SOURCE INFORMATION ▸
____________

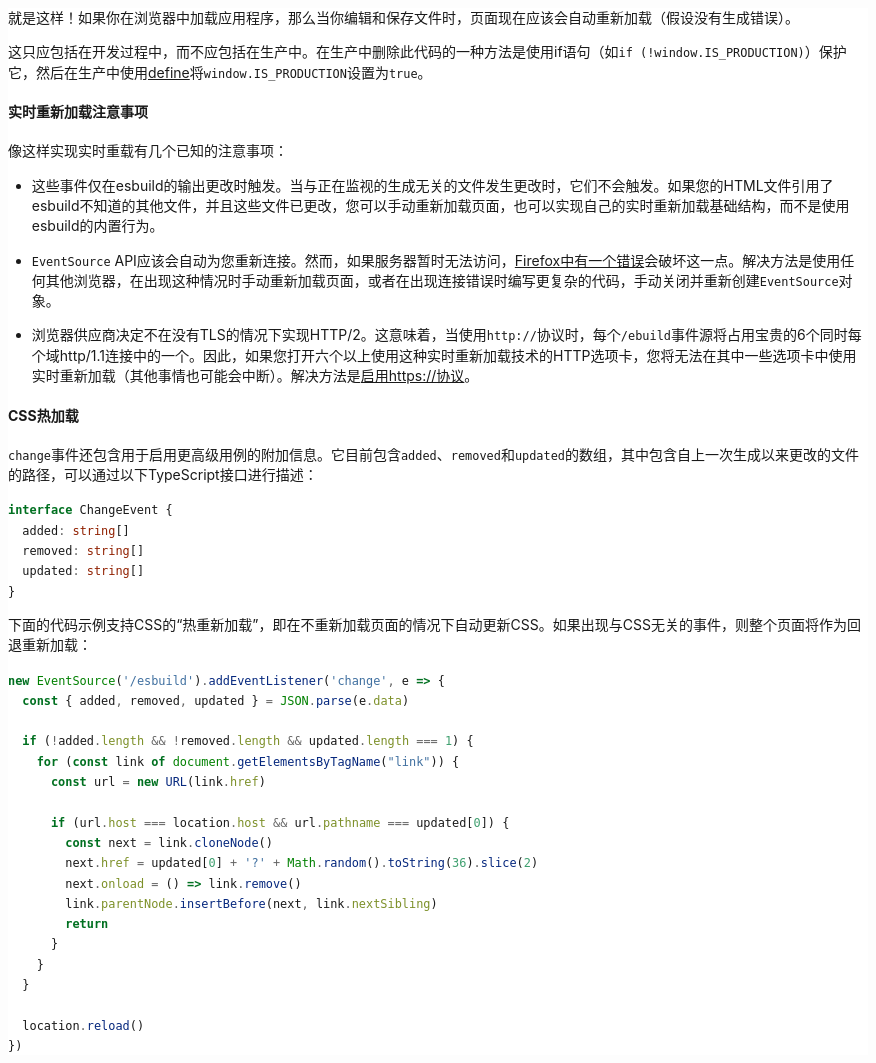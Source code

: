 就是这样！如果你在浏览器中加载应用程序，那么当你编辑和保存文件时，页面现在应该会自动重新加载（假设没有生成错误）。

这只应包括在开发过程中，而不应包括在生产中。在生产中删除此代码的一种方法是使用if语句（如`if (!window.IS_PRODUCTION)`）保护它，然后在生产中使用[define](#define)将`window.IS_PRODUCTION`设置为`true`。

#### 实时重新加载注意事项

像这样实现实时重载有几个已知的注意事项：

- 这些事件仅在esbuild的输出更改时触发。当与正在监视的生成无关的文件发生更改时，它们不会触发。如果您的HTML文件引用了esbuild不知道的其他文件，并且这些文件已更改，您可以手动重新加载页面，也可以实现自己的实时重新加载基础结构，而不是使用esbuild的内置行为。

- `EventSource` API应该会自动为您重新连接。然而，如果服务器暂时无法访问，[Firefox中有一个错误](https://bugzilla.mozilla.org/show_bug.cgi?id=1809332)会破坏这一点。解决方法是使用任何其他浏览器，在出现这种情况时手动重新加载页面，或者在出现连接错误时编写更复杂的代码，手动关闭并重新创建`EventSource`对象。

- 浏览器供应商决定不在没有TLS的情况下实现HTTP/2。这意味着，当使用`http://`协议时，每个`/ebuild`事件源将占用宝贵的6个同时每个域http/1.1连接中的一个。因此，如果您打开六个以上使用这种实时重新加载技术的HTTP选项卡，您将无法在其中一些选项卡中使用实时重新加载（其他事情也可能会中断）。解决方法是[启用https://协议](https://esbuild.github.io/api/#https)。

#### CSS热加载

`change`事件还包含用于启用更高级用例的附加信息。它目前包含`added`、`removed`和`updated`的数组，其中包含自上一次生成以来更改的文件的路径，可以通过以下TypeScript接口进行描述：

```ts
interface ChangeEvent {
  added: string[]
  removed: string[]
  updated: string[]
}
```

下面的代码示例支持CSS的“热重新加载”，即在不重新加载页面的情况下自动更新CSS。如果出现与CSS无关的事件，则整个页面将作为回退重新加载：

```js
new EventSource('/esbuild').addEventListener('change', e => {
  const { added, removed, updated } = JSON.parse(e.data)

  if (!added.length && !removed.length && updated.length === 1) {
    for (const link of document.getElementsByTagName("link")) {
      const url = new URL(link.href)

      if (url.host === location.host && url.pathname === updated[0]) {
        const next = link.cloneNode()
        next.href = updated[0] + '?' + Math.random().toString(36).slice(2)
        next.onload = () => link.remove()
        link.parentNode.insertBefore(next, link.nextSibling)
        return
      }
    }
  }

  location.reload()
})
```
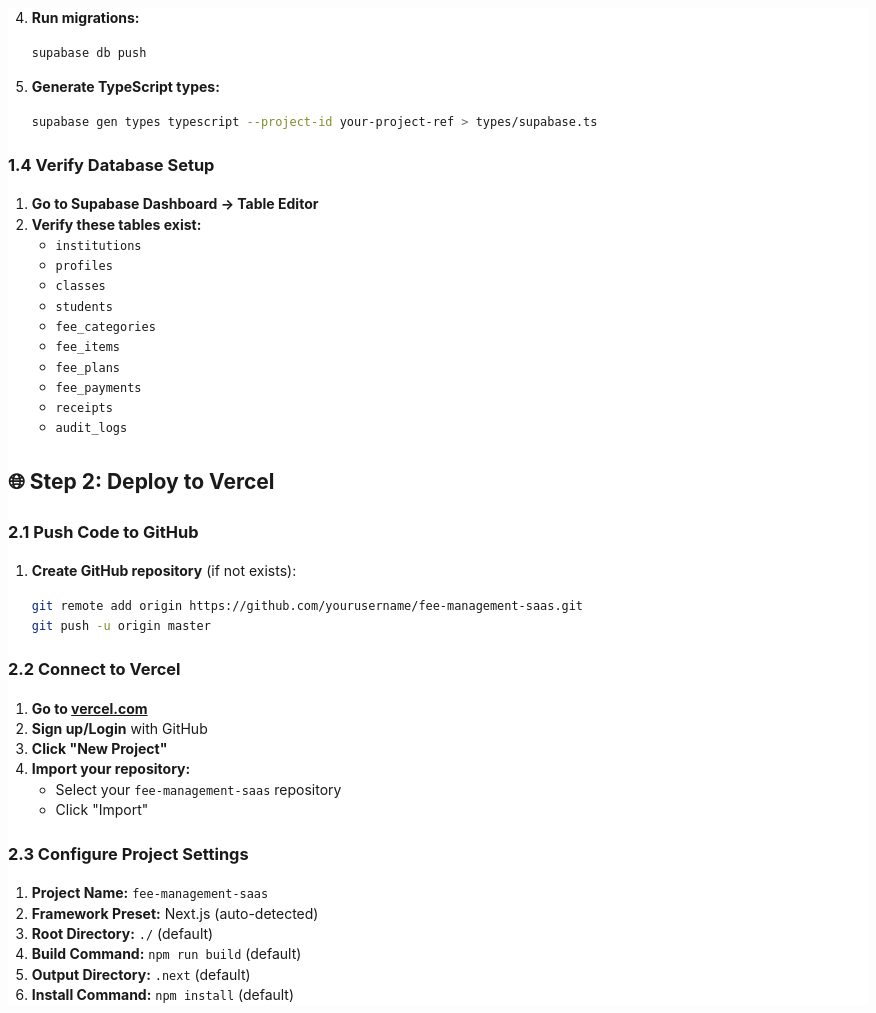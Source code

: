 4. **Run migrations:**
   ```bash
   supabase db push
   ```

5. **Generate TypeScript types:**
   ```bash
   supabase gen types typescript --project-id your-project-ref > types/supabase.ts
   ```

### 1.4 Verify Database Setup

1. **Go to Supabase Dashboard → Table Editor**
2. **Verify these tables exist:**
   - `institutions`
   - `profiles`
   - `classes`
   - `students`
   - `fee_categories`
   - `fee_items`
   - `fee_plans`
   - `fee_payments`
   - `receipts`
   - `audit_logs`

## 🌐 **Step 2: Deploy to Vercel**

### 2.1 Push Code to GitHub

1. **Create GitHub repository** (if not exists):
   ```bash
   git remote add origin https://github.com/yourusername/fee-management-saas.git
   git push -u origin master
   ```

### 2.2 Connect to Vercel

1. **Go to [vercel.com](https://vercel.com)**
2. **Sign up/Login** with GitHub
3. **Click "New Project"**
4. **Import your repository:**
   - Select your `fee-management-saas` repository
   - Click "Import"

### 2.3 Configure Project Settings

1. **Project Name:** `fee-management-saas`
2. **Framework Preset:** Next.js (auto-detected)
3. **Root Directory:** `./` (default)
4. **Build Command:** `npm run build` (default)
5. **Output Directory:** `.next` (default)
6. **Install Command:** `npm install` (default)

____________

TASK BRIEF ▸ Leave the pictures out and output exactly the lines above, from the start of the listing through the line with "像这样实现实时重载有几个已知的注意事项：".

WRITTEN REPLY ▸
Source code

: 就是这样！如果你在浏览器中加载应用程序，那么当你编辑和保存文件时，页面现在应该会自动重新加载（假设没有生成错误）。

这只应包括在开发过程中，而不应包括在生产中。在生产中删除此代码的一种方法是使用if语句（如`if (!window.IS_PRODUCTION)`）保护它，然后在生产中使用[define](#define)将`window.IS_PRODUCTION`设置为`true`。

#### 实时重新加载注意事项

像这样实现实时重载有几个已知的注意事项：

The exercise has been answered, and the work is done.